→ **Aim of the task**
Give back all the entries below. Omit none of them.

(Saved entries)

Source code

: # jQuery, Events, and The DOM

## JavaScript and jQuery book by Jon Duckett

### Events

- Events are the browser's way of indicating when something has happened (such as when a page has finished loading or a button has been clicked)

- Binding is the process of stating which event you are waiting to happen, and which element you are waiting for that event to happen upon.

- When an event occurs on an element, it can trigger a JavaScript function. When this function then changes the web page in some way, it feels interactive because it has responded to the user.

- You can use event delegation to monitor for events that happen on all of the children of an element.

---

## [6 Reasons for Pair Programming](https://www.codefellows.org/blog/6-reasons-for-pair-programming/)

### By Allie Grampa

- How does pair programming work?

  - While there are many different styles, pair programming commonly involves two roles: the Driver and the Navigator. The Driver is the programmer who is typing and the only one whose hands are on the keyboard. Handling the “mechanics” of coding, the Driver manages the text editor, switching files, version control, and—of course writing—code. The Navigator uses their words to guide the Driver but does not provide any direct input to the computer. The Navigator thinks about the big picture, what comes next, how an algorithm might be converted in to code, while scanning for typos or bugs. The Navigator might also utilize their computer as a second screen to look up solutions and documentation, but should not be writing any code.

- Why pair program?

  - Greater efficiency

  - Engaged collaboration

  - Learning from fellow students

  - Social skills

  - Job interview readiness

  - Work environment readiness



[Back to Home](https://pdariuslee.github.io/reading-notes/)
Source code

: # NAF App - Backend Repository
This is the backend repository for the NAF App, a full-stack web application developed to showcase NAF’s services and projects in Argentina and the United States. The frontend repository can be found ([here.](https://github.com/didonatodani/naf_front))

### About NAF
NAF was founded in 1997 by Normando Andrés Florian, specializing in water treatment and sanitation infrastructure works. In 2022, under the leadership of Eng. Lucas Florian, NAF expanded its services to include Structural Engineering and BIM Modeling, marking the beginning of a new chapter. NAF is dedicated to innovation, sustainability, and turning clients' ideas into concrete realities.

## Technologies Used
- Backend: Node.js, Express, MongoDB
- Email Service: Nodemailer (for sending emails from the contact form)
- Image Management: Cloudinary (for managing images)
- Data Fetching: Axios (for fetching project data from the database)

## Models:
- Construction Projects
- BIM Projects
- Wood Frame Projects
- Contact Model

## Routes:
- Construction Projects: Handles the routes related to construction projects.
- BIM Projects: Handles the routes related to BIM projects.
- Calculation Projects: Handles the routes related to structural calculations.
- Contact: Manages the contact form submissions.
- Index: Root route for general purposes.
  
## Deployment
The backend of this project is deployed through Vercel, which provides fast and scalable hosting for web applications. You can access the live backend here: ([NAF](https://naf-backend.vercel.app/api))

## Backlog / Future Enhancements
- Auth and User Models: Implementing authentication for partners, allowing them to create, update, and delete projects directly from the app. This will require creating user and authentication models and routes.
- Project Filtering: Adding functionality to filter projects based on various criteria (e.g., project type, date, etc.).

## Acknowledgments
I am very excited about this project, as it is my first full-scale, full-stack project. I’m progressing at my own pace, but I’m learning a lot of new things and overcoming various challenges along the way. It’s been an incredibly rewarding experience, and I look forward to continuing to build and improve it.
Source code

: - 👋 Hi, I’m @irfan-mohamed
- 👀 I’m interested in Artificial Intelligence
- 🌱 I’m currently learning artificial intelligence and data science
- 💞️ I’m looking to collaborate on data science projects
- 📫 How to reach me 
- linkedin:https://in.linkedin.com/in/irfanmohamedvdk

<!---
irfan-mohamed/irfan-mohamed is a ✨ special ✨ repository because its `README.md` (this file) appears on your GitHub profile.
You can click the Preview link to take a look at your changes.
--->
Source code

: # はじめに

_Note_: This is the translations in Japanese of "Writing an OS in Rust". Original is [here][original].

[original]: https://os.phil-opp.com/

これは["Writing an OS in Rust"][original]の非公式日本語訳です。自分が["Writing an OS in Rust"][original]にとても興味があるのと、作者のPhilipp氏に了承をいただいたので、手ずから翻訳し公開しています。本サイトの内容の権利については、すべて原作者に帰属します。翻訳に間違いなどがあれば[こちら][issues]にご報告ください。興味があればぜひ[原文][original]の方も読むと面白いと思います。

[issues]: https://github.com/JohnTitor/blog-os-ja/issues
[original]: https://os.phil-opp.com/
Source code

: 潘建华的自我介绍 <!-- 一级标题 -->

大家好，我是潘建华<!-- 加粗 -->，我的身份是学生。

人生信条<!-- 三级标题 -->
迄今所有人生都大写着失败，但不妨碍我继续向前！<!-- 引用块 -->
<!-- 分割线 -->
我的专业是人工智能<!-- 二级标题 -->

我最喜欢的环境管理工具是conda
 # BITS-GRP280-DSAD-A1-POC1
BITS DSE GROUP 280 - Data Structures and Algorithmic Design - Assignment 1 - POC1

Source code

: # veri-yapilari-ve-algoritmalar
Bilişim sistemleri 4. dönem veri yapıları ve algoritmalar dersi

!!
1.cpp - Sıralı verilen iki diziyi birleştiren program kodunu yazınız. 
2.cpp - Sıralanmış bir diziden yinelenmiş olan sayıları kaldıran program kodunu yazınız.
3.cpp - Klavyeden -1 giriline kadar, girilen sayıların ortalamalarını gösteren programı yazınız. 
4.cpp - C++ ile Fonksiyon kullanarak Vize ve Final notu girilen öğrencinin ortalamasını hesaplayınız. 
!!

→ **Task result**
Source code

: # jQuery, Events, and The DOM

## JavaScript and jQuery book by Jon Duckett

### Events

- Events are the browser's way of indicating when something has happened (such as when a page has finished loading or a button has been clicked)

- Binding is the process of stating which event you are waiting to happen, and which element you are waiting for that event to happen upon.

- When an event occurs on an element, it can trigger a JavaScript function. When this function then changes the web page in some way, it feels interactive because it has responded to the user.

- You can use event delegation to monitor for events that happen on all of the children of an element.

---

## [6 Reasons for Pair Programming](https://www.codefellows.org/blog/6-reasons-for-pair-programming/)

### By Allie Grampa

- How does pair programming work?

  - While there are many different styles, pair programming commonly involves two roles: the Driver and the Navigator. The Driver is the programmer who is typing and the only one whose hands are on the keyboard. Handling the “mechanics” of coding, the Driver manages the text editor, switching files, version control, and—of course writing—code. The Navigator uses their words to guide the Driver but does not provide any direct input to the computer. The Navigator thinks about the big picture, what comes next, how an algorithm might be converted in to code, while scanning for typos or bugs. The Navigator might also utilize their computer as a second screen to look up solutions and documentation, but should not be writing any code.

- Why pair program?

  - Greater efficiency

  - Engaged collaboration

  - Learning from fellow students

  - Social skills

  - Job interview readiness

  - Work environment readiness



[Back to Home](https://pdariuslee.github.io/reading-notes/)
Source code

: # NAF App - Backend Repository
This is the backend repository for the NAF App, a full-stack web application developed to showcase NAF’s services and projects in Argentina and the United States. The frontend repository can be found ([here.](https://github.com/didonatodani/naf_front))

### About NAF
NAF was founded in 1997 by Normando Andrés Florian, specializing in water treatment and sanitation infrastructure works. In 2022, under the leadership of Eng. Lucas Florian, NAF expanded its services to include Structural Engineering and BIM Modeling, marking the beginning of a new chapter. NAF is dedicated to innovation, sustainability, and turning clients' ideas into concrete realities.

## Technologies Used
- Backend: Node.js, Express, MongoDB
- Email Service: Nodemailer (for sending emails from the contact form)
- Image Management: Cloudinary (for managing images)
- Data Fetching: Axios (for fetching project data from the database)

## Models:
- Construction Projects
- BIM Projects
- Wood Frame Projects
- Contact Model

## Routes:
- Construction Projects: Handles the routes related to construction projects.
- BIM Projects: Handles the routes related to BIM projects.
- Calculation Projects: Handles the routes related to structural calculations.
- Contact: Manages the contact form submissions.
- Index: Root route for general purposes.
  
## Deployment
The backend of this project is deployed through Vercel, which provides fast and scalable hosting for web applications. You can access the live backend here: ([NAF](https://naf-backend.vercel.app/api))

## Backlog / Future Enhancements
- Auth and User Models: Implementing authentication for partners, allowing them to create, update, and delete projects directly from the app. This will require creating user and authentication models and routes.
- Project Filtering: Adding functionality to filter projects based on various criteria (e.g., project type, date, etc.).

## Acknowledgments
I am very excited about this project, as it is my first full-scale, full-stack project. I’m progressing at my own pace, but I’m learning a lot of new things and overcoming various challenges along the way. It’s been an incredibly rewarding experience, and I look forward to continuing to build and improve it.
Source code

: - 👋 Hi, I’m @irfan-mohamed
- 👀 I’m interested in Artificial Intelligence
- 🌱 I’m currently learning artificial intelligence and data science
- 💞️ I’m looking to collaborate on data science projects
- 📫 How to reach me 
- linkedin:https://in.linkedin.com/in/irfanmohamedvdk

<!---
irfan-mohamed/irfan-mohamed is a ✨ special ✨ repository because its `README.md` (this file) appears on your GitHub profile.
You can click the Preview link to take a look at your changes.
--->
Source code

: # はじめに

_Note_: This is the translations in Japanese of "Writing an OS in Rust". Original is [here][original].

[original]: https://os.phil-opp.com/

これは["Writing an OS in Rust"][original]の非公式日本語訳です。自分が["Writing an OS in Rust"][original]にとても興味があるのと、作者のPhilipp氏に了承をいただいたので、手ずから翻訳し公開しています。本サイトの内容の権利については、すべて原作者に帰属します。翻訳に間違いなどがあれば[こちら][issues]にご報告ください。興味があればぜひ[原文][original]の方も読むと面白いと思います。

[issues]: https://github.com/JohnTitor/blog-os-ja/issues
[original]: https://os.phil-opp.com/
Source code

: 潘建华的自我介绍 <!-- 一级标题 -->

大家好，我是潘建华<!-- 加粗 -->，我的身份是学生。

人生信条<!-- 三级标题 -->
迄今所有人生都大写着失败，但不妨碍我继续向前！<!-- 引用块 -->
<!-- 分割线 -->
我的专业是人工智能<!-- 二级标题 -->

我最喜欢的环境管理工具是conda
 # BITS-GRP280-DSAD-A1-POC1
BITS DSE GROUP 280 - Data Structures and Algorithmic Design - Assignment 1 - POC1

Source code

: # veri-yapilari-ve-algoritmalar
Bilişim sistemleri 4. dönem veri yapıları ve algoritmalar dersi

!!
1.cpp - Sıralı verilen iki diziyi birleştiren program kodunu yazınız. 
2.cpp - Sıralanmış bir diziden yinelenmiş olan sayıları kaldıran program kodunu yazınız.
3.cpp - Klavyeden -1 giriline kadar, girilen sayıların ortalamalarını gösteren programı yazınız. 
4.cpp - C++ ile Fonksiyon kullanarak Vize ve Final notu girilen öğrencinin ortalamasını hesaplayınız. 
!!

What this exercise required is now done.